_SOURCE DATA_
[Start of section]

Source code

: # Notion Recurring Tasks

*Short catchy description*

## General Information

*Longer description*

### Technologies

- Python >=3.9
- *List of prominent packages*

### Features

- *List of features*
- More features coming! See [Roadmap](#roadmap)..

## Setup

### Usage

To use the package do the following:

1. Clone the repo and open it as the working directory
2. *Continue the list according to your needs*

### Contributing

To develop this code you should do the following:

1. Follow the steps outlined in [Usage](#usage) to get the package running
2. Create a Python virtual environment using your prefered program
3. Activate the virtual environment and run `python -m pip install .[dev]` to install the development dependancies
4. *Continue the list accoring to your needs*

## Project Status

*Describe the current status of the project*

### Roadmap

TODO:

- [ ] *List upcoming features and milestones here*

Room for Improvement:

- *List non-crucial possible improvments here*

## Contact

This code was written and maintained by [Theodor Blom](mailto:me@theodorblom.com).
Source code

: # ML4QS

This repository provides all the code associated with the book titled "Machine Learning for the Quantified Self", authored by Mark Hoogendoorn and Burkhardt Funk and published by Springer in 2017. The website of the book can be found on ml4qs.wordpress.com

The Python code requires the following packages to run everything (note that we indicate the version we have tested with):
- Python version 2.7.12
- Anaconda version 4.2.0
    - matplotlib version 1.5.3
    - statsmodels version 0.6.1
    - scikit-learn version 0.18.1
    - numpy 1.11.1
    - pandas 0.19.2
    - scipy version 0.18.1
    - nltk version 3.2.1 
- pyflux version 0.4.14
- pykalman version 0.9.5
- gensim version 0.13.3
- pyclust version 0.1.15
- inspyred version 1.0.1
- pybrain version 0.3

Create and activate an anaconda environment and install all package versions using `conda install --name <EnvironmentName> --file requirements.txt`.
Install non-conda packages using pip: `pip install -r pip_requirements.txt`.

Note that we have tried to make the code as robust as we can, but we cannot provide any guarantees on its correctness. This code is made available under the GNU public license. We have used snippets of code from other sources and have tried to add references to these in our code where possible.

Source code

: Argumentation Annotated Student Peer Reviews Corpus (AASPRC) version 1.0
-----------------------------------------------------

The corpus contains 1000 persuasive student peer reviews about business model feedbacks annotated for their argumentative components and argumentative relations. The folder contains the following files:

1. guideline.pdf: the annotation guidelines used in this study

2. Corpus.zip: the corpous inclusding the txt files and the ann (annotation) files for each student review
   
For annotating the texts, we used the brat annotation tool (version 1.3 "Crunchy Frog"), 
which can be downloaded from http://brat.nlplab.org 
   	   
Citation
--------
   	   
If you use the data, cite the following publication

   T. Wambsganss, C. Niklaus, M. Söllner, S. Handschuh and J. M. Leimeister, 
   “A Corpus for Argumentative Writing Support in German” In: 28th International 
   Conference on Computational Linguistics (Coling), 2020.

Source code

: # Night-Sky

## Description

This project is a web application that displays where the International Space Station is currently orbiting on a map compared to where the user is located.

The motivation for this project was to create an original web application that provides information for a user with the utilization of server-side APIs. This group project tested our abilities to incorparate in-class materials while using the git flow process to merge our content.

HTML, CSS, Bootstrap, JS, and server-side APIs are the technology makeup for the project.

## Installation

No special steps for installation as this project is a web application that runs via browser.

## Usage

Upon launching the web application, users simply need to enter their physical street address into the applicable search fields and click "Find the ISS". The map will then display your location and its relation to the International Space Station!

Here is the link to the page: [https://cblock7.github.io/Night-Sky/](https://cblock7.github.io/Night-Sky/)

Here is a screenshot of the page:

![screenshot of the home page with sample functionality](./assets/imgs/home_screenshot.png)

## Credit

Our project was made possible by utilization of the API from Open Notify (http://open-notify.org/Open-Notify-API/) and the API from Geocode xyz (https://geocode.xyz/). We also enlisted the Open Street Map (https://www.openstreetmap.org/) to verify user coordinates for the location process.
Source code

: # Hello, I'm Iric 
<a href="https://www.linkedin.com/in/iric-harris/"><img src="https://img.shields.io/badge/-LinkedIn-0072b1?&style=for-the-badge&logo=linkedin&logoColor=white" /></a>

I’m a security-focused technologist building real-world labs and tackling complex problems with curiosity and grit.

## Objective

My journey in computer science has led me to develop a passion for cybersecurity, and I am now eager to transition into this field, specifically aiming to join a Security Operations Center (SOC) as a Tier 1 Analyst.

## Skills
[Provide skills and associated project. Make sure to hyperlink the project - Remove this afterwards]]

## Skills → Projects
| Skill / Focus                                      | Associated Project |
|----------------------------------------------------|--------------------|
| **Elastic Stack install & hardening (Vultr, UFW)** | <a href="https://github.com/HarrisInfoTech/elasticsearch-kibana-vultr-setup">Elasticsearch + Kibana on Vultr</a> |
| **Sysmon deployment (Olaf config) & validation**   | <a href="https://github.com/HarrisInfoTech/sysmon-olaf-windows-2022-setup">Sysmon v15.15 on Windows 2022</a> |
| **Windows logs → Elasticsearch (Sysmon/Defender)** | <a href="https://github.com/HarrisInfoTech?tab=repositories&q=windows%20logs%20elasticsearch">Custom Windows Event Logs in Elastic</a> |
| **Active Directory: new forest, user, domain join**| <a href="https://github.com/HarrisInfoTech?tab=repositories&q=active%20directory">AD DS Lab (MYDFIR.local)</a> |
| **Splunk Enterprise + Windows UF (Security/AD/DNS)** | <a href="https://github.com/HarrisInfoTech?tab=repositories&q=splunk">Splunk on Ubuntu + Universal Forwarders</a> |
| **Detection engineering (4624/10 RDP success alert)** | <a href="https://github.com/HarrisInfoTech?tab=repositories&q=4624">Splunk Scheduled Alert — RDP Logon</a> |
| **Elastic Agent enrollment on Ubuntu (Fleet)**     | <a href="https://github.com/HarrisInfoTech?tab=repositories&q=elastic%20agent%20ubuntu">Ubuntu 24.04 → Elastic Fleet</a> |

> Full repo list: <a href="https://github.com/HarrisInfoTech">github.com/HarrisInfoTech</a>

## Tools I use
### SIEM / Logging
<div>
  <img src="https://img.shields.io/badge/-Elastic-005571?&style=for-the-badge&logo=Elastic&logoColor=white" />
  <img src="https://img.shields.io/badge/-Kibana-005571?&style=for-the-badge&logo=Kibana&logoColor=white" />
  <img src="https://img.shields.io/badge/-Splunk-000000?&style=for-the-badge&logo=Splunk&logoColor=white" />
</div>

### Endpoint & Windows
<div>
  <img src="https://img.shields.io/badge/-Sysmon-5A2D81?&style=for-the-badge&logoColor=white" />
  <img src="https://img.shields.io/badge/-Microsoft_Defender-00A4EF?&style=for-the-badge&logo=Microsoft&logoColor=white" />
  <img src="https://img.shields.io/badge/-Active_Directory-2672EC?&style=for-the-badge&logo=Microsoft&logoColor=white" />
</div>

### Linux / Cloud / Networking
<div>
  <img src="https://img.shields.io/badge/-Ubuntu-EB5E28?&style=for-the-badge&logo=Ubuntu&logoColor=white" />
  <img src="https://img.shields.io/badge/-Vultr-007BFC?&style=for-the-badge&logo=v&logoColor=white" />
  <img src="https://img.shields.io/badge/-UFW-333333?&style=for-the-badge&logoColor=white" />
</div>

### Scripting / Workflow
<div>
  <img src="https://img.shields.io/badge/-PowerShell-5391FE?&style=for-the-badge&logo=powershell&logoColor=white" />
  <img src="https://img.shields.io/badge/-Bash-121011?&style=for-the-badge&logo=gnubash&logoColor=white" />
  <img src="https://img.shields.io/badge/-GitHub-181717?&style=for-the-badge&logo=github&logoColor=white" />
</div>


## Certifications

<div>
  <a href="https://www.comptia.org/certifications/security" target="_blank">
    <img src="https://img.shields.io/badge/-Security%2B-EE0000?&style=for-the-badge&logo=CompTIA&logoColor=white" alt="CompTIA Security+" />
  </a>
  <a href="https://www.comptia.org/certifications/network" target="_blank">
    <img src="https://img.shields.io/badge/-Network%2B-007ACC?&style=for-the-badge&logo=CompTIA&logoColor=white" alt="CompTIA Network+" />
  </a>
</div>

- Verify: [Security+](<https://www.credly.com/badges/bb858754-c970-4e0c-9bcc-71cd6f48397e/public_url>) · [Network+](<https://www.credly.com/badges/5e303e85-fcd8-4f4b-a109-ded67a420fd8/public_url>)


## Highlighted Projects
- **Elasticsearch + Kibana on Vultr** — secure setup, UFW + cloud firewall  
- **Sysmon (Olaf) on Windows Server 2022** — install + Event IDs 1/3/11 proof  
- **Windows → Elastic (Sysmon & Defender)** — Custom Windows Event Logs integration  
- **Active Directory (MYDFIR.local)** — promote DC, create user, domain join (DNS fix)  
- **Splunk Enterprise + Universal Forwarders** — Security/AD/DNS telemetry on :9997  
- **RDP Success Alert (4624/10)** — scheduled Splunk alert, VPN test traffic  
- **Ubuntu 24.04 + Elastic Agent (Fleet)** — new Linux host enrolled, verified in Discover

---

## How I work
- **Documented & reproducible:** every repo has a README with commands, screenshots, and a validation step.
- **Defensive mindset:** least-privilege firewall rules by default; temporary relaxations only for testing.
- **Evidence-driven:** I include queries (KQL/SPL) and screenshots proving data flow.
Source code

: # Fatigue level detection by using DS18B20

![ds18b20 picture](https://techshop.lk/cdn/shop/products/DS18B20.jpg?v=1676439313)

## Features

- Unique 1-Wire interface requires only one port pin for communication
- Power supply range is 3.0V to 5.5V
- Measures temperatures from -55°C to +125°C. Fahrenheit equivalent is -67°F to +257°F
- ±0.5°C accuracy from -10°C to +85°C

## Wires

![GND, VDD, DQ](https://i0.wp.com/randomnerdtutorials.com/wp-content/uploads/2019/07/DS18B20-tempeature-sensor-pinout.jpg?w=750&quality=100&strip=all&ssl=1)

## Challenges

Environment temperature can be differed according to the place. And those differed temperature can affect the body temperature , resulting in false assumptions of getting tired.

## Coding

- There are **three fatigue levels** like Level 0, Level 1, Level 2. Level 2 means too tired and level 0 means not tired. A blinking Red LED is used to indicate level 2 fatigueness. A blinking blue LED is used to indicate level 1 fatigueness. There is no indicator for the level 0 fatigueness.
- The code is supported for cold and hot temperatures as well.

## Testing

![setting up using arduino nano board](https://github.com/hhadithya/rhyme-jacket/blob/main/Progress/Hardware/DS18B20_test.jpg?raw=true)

[End of section]

_HOW TO COMPLETE THIS TASK_
How many lines of the material above hold the string "made"? Reply with the number and nothing else.

_FINAL ANSWER_
2